**TASK TO CARRY OUT**
Copy each line from the entries that the word "seuls" appears in.

DATASET ENTRIES: Begin

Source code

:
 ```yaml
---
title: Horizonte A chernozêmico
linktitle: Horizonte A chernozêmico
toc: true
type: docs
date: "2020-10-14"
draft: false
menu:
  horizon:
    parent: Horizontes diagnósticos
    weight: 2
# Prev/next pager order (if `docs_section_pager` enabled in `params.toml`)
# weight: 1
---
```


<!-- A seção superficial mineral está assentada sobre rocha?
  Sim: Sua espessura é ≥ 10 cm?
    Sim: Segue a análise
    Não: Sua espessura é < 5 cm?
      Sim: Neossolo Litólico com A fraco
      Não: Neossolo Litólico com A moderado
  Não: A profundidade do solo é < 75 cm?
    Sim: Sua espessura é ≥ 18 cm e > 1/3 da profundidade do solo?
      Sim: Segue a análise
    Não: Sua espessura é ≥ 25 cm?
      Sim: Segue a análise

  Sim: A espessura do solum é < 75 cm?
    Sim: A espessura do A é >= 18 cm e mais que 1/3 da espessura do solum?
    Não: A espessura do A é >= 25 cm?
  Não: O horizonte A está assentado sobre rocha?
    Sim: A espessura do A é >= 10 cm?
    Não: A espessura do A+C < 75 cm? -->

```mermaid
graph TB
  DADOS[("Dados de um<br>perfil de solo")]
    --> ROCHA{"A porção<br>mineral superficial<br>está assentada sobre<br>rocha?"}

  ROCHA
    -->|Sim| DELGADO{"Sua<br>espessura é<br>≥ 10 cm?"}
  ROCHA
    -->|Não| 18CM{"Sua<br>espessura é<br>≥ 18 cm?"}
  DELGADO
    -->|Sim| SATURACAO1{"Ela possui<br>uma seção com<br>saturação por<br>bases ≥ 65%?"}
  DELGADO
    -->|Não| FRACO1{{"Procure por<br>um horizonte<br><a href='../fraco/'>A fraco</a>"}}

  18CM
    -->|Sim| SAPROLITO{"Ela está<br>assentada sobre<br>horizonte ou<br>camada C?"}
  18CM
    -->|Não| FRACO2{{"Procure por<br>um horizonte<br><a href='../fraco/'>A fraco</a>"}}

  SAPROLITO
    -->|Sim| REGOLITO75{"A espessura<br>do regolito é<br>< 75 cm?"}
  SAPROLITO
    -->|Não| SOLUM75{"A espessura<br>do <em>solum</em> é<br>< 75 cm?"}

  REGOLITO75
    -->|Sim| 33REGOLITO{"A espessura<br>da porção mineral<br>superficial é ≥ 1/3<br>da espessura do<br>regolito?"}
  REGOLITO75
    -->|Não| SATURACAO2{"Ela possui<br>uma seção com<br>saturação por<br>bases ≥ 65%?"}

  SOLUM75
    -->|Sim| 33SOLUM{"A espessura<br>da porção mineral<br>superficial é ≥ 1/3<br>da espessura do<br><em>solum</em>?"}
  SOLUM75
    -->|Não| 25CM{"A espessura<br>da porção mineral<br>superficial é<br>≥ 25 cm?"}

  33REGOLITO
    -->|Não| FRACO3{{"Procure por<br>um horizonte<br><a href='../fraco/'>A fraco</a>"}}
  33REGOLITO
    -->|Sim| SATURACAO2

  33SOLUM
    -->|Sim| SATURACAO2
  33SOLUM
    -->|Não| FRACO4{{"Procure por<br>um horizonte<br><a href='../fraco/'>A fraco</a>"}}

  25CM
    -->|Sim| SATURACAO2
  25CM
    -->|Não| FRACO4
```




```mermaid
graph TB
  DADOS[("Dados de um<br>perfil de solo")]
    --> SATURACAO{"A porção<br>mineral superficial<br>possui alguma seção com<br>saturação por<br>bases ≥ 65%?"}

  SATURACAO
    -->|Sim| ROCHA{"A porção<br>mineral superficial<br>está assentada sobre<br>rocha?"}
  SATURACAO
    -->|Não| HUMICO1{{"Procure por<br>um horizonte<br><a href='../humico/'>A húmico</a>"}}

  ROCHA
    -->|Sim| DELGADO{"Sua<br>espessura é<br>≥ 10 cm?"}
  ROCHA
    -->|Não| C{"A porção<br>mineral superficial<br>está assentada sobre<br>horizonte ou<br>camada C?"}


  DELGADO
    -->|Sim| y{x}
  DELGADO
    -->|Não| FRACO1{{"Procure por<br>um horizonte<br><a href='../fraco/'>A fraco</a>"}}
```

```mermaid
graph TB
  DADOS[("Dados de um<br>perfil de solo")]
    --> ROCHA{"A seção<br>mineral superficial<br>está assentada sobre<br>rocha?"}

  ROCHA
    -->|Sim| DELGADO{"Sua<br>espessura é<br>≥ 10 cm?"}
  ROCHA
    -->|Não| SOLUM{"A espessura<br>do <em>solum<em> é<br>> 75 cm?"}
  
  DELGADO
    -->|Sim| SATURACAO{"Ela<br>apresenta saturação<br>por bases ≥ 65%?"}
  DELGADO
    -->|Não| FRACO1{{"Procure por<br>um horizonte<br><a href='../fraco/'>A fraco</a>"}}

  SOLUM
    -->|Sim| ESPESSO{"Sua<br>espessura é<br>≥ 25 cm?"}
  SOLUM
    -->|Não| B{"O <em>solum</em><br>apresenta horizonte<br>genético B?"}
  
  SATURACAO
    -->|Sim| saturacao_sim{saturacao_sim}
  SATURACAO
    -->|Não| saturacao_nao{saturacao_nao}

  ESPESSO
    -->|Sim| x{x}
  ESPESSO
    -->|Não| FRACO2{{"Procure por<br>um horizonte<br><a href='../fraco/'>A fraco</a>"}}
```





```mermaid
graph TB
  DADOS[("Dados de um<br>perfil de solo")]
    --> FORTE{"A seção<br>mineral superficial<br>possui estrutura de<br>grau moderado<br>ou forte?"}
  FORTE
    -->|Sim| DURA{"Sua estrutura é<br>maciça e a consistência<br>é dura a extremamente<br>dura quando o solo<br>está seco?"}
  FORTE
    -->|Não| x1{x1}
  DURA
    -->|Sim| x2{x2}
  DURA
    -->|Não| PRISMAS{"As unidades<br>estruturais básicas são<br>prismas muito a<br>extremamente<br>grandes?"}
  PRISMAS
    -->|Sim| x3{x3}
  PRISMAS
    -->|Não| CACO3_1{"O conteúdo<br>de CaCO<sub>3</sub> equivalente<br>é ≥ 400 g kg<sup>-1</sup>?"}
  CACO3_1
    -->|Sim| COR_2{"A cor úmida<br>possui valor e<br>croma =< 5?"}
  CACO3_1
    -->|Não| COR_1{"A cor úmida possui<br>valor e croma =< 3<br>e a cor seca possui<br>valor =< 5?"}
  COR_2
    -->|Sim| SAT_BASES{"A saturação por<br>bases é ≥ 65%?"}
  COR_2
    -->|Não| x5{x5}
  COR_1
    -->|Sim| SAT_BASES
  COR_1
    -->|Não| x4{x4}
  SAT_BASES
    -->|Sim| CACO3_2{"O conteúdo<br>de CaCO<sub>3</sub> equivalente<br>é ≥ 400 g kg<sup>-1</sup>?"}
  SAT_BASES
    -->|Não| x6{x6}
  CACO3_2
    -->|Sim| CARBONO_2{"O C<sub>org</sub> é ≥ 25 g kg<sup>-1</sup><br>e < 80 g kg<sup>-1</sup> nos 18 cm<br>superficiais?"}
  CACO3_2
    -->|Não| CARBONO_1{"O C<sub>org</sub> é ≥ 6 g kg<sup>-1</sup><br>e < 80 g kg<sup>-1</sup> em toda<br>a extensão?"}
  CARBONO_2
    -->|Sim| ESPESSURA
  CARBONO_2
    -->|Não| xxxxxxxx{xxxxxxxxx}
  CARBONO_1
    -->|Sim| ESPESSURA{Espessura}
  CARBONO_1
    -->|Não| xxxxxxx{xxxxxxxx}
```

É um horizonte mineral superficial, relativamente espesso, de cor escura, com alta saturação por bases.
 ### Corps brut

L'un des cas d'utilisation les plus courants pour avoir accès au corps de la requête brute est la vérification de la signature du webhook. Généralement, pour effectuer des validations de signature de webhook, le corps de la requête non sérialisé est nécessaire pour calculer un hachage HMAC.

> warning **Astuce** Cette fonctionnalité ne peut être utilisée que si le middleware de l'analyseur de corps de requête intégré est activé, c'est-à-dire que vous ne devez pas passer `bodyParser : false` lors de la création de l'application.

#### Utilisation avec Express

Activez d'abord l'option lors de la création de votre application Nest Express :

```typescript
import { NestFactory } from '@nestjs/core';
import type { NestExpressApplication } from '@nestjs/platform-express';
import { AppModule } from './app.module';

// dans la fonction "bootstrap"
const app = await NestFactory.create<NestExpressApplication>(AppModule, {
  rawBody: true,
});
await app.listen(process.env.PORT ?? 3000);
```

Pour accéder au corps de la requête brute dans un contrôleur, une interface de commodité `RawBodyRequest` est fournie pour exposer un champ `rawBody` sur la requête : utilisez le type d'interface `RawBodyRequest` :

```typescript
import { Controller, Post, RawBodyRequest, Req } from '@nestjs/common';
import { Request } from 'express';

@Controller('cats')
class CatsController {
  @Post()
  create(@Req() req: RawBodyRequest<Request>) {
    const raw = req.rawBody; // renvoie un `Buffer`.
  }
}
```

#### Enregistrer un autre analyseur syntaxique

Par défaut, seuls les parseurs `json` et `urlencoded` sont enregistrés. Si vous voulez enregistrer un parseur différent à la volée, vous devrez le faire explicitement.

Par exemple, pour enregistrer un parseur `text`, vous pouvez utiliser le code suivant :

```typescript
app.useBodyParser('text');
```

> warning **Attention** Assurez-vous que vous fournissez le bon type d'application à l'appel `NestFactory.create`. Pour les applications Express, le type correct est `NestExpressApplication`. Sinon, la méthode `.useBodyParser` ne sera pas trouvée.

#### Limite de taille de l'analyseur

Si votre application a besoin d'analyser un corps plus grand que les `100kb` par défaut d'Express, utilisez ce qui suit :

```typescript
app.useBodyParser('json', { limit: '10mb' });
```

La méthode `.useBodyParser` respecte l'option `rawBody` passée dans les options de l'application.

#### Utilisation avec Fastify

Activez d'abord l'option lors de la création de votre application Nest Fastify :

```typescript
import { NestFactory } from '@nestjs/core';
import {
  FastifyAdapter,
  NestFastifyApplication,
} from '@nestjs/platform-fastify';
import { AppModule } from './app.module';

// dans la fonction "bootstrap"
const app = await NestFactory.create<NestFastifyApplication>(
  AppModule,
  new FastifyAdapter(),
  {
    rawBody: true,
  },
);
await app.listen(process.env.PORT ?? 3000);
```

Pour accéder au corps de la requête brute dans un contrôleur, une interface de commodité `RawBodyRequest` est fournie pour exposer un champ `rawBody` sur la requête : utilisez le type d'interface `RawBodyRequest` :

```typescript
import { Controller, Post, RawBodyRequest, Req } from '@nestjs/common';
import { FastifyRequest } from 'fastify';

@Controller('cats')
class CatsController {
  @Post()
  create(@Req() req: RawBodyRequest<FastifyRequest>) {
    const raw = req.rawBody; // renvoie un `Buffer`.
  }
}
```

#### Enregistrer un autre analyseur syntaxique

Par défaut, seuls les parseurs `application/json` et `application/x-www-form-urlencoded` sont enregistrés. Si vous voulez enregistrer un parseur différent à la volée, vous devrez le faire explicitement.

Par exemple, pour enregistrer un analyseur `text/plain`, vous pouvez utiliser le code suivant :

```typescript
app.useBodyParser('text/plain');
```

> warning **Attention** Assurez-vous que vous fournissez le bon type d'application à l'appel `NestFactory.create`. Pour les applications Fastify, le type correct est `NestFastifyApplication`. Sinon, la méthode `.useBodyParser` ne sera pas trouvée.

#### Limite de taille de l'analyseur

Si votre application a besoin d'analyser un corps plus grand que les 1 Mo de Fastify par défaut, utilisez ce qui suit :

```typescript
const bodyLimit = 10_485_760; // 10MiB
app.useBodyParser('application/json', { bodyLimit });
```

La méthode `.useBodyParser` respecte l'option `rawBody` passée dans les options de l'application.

DATASET ENTRIES: End

**ANSWER TO THE EXERCISE**
Par défaut, seuls les parseurs `json` et `urlencoded` sont enregistrés. Si vous voulez enregistrer un parseur différent à la volée, vous devrez le faire explicitement.
Par défaut, seuls les parseurs `application/json` et `application/x-www-form-urlencoded` sont enregistrés. Si vous voulez enregistrer un parseur différent à la volée, vous devrez le faire explicitement.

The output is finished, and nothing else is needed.